Source records
--- START ---

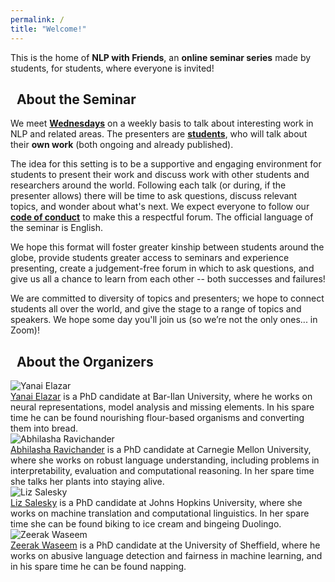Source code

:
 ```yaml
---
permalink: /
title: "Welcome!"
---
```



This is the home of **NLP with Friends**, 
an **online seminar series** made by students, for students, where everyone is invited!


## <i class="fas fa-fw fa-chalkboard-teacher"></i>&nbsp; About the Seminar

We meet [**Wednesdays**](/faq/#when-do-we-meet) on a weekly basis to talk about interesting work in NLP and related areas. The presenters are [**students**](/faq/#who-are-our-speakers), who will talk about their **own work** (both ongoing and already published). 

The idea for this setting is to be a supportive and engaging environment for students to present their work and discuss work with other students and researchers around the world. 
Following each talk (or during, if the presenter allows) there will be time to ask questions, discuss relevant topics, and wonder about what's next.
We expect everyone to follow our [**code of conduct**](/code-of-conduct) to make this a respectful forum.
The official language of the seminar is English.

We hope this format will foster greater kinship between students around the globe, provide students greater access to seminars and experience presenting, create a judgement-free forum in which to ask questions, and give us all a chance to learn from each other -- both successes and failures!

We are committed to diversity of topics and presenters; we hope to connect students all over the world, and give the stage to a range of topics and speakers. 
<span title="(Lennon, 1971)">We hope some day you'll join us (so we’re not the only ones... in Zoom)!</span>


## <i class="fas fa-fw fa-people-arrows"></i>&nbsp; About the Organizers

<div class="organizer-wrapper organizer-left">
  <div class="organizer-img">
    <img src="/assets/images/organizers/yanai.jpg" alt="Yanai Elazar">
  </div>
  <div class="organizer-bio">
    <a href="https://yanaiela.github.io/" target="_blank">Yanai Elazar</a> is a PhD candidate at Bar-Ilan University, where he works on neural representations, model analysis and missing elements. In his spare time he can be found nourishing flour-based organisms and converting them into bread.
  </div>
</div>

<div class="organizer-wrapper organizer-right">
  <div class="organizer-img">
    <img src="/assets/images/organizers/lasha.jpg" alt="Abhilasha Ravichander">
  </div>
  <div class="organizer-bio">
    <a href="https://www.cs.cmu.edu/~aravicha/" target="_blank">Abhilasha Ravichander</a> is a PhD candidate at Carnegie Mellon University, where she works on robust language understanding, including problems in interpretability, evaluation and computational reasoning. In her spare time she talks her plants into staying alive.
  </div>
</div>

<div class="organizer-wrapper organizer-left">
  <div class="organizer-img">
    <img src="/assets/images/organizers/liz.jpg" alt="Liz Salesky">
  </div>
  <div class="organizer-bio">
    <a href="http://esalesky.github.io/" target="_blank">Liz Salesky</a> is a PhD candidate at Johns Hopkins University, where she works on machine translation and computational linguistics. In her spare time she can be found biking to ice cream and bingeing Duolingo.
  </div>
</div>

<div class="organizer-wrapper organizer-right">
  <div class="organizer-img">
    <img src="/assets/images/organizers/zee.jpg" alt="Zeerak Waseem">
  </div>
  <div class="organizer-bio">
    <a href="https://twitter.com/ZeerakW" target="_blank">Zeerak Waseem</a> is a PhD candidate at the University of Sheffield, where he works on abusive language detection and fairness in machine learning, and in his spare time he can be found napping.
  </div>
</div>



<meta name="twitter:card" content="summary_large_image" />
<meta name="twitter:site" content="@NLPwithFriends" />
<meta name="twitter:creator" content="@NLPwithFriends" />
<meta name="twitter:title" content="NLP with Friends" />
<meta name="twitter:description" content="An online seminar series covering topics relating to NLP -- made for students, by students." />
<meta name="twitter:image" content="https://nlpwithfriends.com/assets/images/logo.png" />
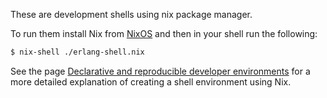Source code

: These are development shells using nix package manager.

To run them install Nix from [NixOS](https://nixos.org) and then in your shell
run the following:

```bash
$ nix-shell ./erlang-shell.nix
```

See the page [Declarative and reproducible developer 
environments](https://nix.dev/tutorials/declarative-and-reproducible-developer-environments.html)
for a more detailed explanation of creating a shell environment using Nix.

--- END ---

Problem statement. Read the data above. Pull out each line in which the string "online" appears.

Written response.
an **online seminar series** made by students, for students, where everyone is invited!
<meta name="twitter:description" content="An online seminar series covering topics relating to NLP -- made for students, by students." />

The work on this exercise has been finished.